> The problem:
Write out, exactly and only, the lines that run from the top of the records to the line with "funtch, I'm greeting". Include both ends; exclude pictures.

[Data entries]
Segment Open
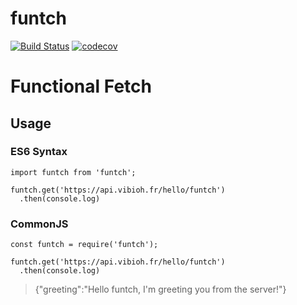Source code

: # funtch

[![Build Status](https://travis-ci.org/ViBiOh/funtch.svg?branch=master)](https://travis-ci.org/ViBiOh/funtch)
[![codecov](https://codecov.io/gh/ViBiOh/funtch/branch/master/graph/badge.svg)](https://codecov.io/gh/ViBiOh/funtch)

# Functional Fetch

## Usage

### ES6 Syntax

```
import funtch from 'funtch';

funtch.get('https://api.vibioh.fr/hello/funtch')
  .then(console.log)
```

### CommonJS

```
const funtch = require('funtch');

funtch.get('https://api.vibioh.fr/hello/funtch')
  .then(console.log)
```

> {"greeting":"Hello funtch, I'm greeting you from the server!"}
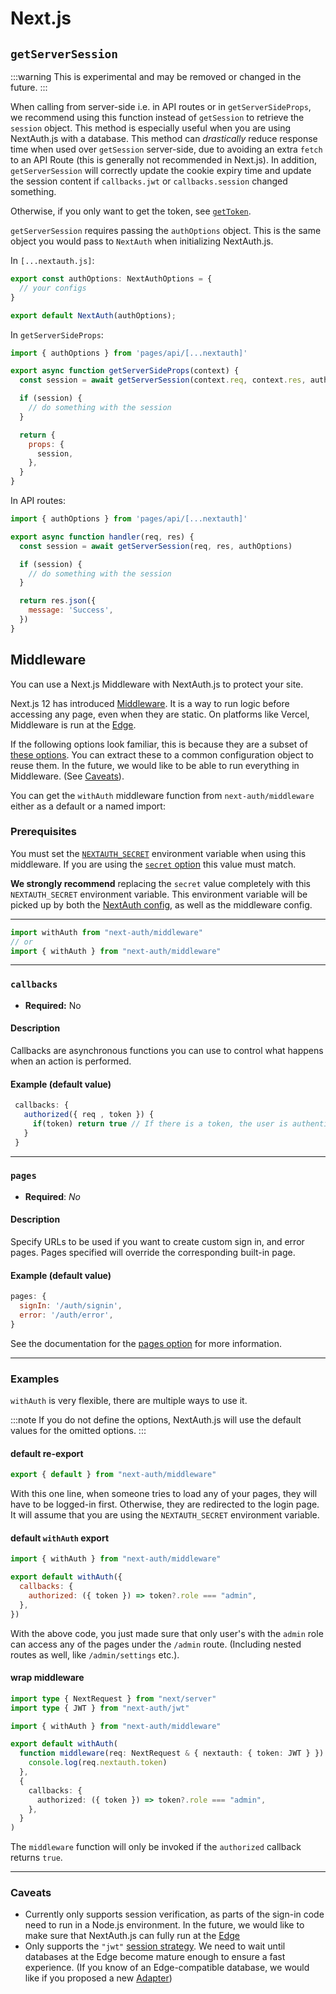 # Next.js

## `getServerSession`

:::warning
This is experimental and may be removed or changed in the future.
:::

When calling from server-side i.e. in API routes or in `getServerSideProps`, we recommend using this function instead of `getSession` to retrieve the `session` object. This method is especially useful when you are using NextAuth.js with a database. This method can _drastically_ reduce response time when used over `getSession` server-side, due to avoiding an extra `fetch` to an API Route (this is generally not recommended in Next.js). In addition, `getServerSession` will correctly update the cookie expiry time and update the session content if `callbacks.jwt` or `callbacks.session` changed something.

Otherwise, if you only want to get the token, see [`getToken`](tutorials/securing-pages-and-api-routes#using-gettoken).

`getServerSession` requires passing the `authOptions` object. This is the same object you would pass to `NextAuth` when initializing NextAuth.js.

In `[...nextauth.js]`:
```js 
export const authOptions: NextAuthOptions = {
  // your configs
}

export default NextAuth(authOptions);
```

In `getServerSideProps`:
```js
import { authOptions } from 'pages/api/[...nextauth]'

export async function getServerSideProps(context) {
  const session = await getServerSession(context.req, context.res, authOptions)

  if (session) {
    // do something with the session
  }

  return {
    props: {
      session,
    },
  }
}
```
In API routes:
```js
import { authOptions } from 'pages/api/[...nextauth]'

export async function handler(req, res) {
  const session = await getServerSession(req, res, authOptions)

  if (session) {
    // do something with the session
  }

  return res.json({
    message: 'Success',
  })
}
```

## Middleware

You can use a Next.js Middleware with NextAuth.js to protect your site.

Next.js 12 has introduced [Middleware](https://nextjs.org/docs/middleware). It is a way to run logic before accessing any page, even when they are static. On platforms like Vercel, Middleware is run at the [Edge](https://nextjs.org/docs/api-reference/edge-runtime).

If the following options look familiar, this is because they are a subset of [these options](/configuration/options#options). You can extract these to a common configuration object to reuse them. In the future, we would like to be able to run everything in Middleware. (See [Caveats](#caveats)).

You can get the `withAuth` middleware function from `next-auth/middleware` either as a default or a named import:

### Prerequisites

You must set the [`NEXTAUTH_SECRET`](/configuration/options#nextauth_secret) environment variable when using this middleware. If you are using the [`secret` option](/configuration/options#secret) this value must match.

**We strongly recommend** replacing the `secret` value completely with this `NEXTAUTH_SECRET` environment variable. This environment variable will be picked up by both the [NextAuth config](/configuration/options#options), as well as the middleware config.

---

```js
import withAuth from "next-auth/middleware"
// or
import { withAuth } from "next-auth/middleware"
```

---

### `callbacks`

- **Required:** No

#### Description

Callbacks are asynchronous functions you can use to control what happens when an action is performed.

#### Example (default value)

```js
 callbacks: {
   authorized({ req , token }) {
     if(token) return true // If there is a token, the user is authenticated
   }
 }
```

---

### `pages`

- **Required**: _No_

#### Description

Specify URLs to be used if you want to create custom sign in, and error pages. Pages specified will override the corresponding built-in page.

#### Example (default value)

```js
pages: {
  signIn: '/auth/signin',
  error: '/auth/error',
}
```

See the documentation for the [pages option](/configuration/pages) for more information.

---

### Examples

`withAuth` is very flexible, there are multiple ways to use it.

:::note
If you do not define the options, NextAuth.js will use the default values for the omitted options.
:::

#### default re-export

```js title="pages/_middleware.js"
export { default } from "next-auth/middleware"
```

With this one line, when someone tries to load any of your pages, they will have to be logged-in first. Otherwise, they are redirected to the login page. It will assume that you are using the `NEXTAUTH_SECRET` environment variable.

#### default `withAuth` export

```js title="pages/admin/_middleware.js"
import { withAuth } from "next-auth/middleware"

export default withAuth({
  callbacks: {
    authorized: ({ token }) => token?.role === "admin",
  },
})
```

With the above code, you just made sure that only user's with the `admin` role can access any of the pages under the `/admin` route. (Including nested routes as well, like `/admin/settings` etc.).

#### wrap middleware

```ts title="pages/admin/_middleware.ts"
import type { NextRequest } from "next/server"
import type { JWT } from "next-auth/jwt"

import { withAuth } from "next-auth/middleware"

export default withAuth(
  function middleware(req: NextRequest & { nextauth: { token: JWT } }) {
    console.log(req.nextauth.token)
  },
  {
    callbacks: {
      authorized: ({ token }) => token?.role === "admin",
    },
  }
)
```

The `middleware` function will only be invoked if the `authorized` callback returns `true`.

---

### Caveats

- Currently only supports session verification, as parts of the sign-in code need to run in a Node.js environment. In the future, we would like to make sure that NextAuth.js can fully run at the [Edge](https://nextjs.org/docs/api-reference/edge-runtime)
- Only supports the `"jwt"` [session strategy](/configuration/options#session). We need to wait until databases at the Edge become mature enough to ensure a fast experience. (If you know of an Edge-compatible database, we would like if you proposed a new [Adapter](/tutorials/creating-a-database-adapter))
Segment Closed
> Written response:
Source code

: # funtch

[![Build Status](https://travis-ci.org/ViBiOh/funtch.svg?branch=master)](https://travis-ci.org/ViBiOh/funtch)
[![codecov](https://codecov.io/gh/ViBiOh/funtch/branch/master/graph/badge.svg)](https://codecov.io/gh/ViBiOh/funtch)

# Functional Fetch

## Usage

### ES6 Syntax

```
import funtch from 'funtch';

funtch.get('https://api.vibioh.fr/hello/funtch')
  .then(console.log)
```

### CommonJS

```
const funtch = require('funtch');

funtch.get('https://api.vibioh.fr/hello/funtch')
  .then(console.log)
```

> {"greeting":"Hello funtch, I'm greeting you from the server!"}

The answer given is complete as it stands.